IBM dx360 m4 hosts randomly (and frequently) NMI with Xeon Phi

Chris_Samuel · ‎05-24-2013

Hi there, In our new IBM iDataplex cluster which I'm building where I work we have 10 of the nodes with dual Xeon Phi's (B1PRQ-5110P/5120D) and running RHEL 6.3 with the latest MPSS & associated firmware and bootloader. We see constant issues where many of these randomly reset due to NMIs, only 3 of the 10 nodes have not succumbed to this yet. The console logs capture these thus:

Uhhuh. NMI received for unknown reason 2d on CPU 0. Do you have a strange power saving mode enabled? Dazed and confused, but trying to continue micscif_handle_lostnode 1380 node 1 Warning: Core image elf header not found Kdump: vmcore not initialized micscif_handle_lostnode 1392 node 1 crash dump failed status -22 mic0: Transition from state online to lost micscif_handle_lostnode 1407 stopping node 1 to recover lost node! micvnet_initiate_link_down timeout waiting for Tx dma buffers to drain micvnet_execute_stop: timeout waiting for link down message response br0: port 2(mic0) entering disabled state

and then the system resets itself. This can happen whilst the host node is idle or doing burn-in testing with HPL (but without the Phi being involved). Sometimes we don't even see the "Dazed and confused" message, we just get the following (and from the same host as the above):

[-- MARK -- Sat May 25 11:00:00 2013] micscif_handle_lostnode 1380 node 1 Warning: Core image elf header not found Kdump: vmcore not initialized micscif_handle_lostnode 1392 node 1 crash dump failed status -22 mic0: Transition from state online to lost micscif_handle_lostnode 1407 stopping node 1 to recover lost node! micvnet_initiate_link_down timeout waiting for Tx dma buffers to drain micvnet_execute_stop: timeout waiting for link down message response br0: port 2(mic0) entering disabled state

The host BMC (IMM in IBM speak) reports (matching the above):

05/25/2013 11:35:34 Critical Interrupt, Software NMI (NMI State)
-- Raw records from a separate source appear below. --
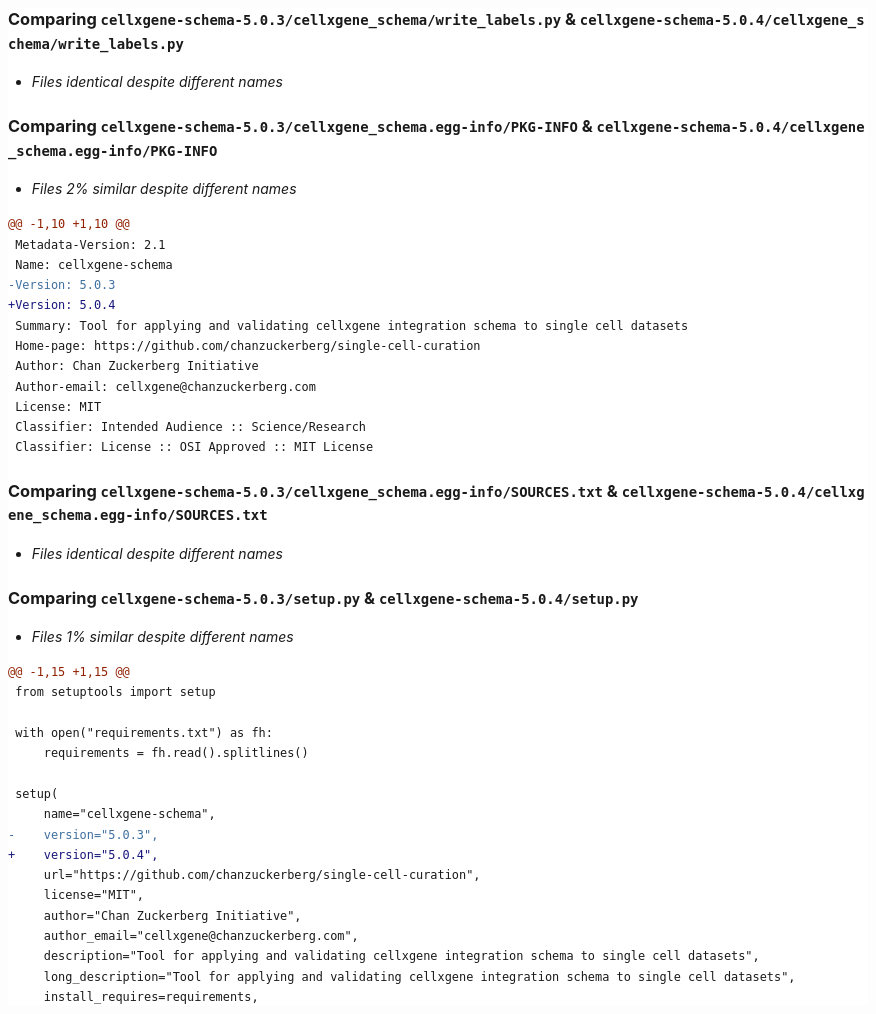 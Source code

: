 ### Comparing `cellxgene-schema-5.0.3/cellxgene_schema/write_labels.py` & `cellxgene-schema-5.0.4/cellxgene_schema/write_labels.py`

 * *Files identical despite different names*

### Comparing `cellxgene-schema-5.0.3/cellxgene_schema.egg-info/PKG-INFO` & `cellxgene-schema-5.0.4/cellxgene_schema.egg-info/PKG-INFO`

 * *Files 2% similar despite different names*

```diff
@@ -1,10 +1,10 @@
 Metadata-Version: 2.1
 Name: cellxgene-schema
-Version: 5.0.3
+Version: 5.0.4
 Summary: Tool for applying and validating cellxgene integration schema to single cell datasets
 Home-page: https://github.com/chanzuckerberg/single-cell-curation
 Author: Chan Zuckerberg Initiative
 Author-email: cellxgene@chanzuckerberg.com
 License: MIT
 Classifier: Intended Audience :: Science/Research
 Classifier: License :: OSI Approved :: MIT License
```

### Comparing `cellxgene-schema-5.0.3/cellxgene_schema.egg-info/SOURCES.txt` & `cellxgene-schema-5.0.4/cellxgene_schema.egg-info/SOURCES.txt`

 * *Files identical despite different names*

### Comparing `cellxgene-schema-5.0.3/setup.py` & `cellxgene-schema-5.0.4/setup.py`

 * *Files 1% similar despite different names*

```diff
@@ -1,15 +1,15 @@
 from setuptools import setup
 
 with open("requirements.txt") as fh:
     requirements = fh.read().splitlines()
 
 setup(
     name="cellxgene-schema",
-    version="5.0.3",
+    version="5.0.4",
     url="https://github.com/chanzuckerberg/single-cell-curation",
     license="MIT",
     author="Chan Zuckerberg Initiative",
     author_email="cellxgene@chanzuckerberg.com",
     description="Tool for applying and validating cellxgene integration schema to single cell datasets",
     long_description="Tool for applying and validating cellxgene integration schema to single cell datasets",
     install_requires=requirements,
```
These are the firmware versions on our cards:

Flash Version : 2.1.02.0386 SMC Firmware Version : 1.14.4616 SMC Boot Loader Version : 1.8.4326

Any ideas? All the best, Chris

Chris_Samuel · ‎05-26-2013

Could this be a result of errata CD47 and/or Intel Tracking ID: 4117447?

Both of those relate to NMIs and may be the same issue, just reported in different ways.

Frances_R_Intel · ‎05-28-2013

Yes, it is possible that the problem you are seeing is related to an NMI that results when the system is brought back from a power saving mode. I passed your issue on to the developers but for now, you could try disabling power management as a work around:

For each coprocessor, in the mic.conf file (where n is the coprocessor number), change the PowerManagement entry to:

PowerManagement "cpufreq_on;corec6_off;pc3_off;pc6_off"

Then

[bash]

service mpss stop

micctrl --resetconfig

service mpss start

[/bash]

Chris_Samuel · ‎05-28-2013

Hi Francis,

Thanks for that, I'd already disabled pc6 but not pc3, I've just applied that to the cluster now and we'll see what happens.

Is it usual for these NMIs to reset systems in this way? Or is that more likely to do with IBM's firmware?

All the best!
Chris

Frances_R_Intel · ‎06-03-2013

How was your system stability over the weekend with the all power setting off?

Frances

Chris_Samuel · ‎06-03-2013

Hi Francis,

We've not had a single NMI reset since disabling PC6 in addition to our already disabled PC3. Hooray! :-)

Thanks so much for the advice.

Is the plan to try and fix this in future MPSS releases to allow PC3 and PC6 to be safely enabled again?

All the best!
Chris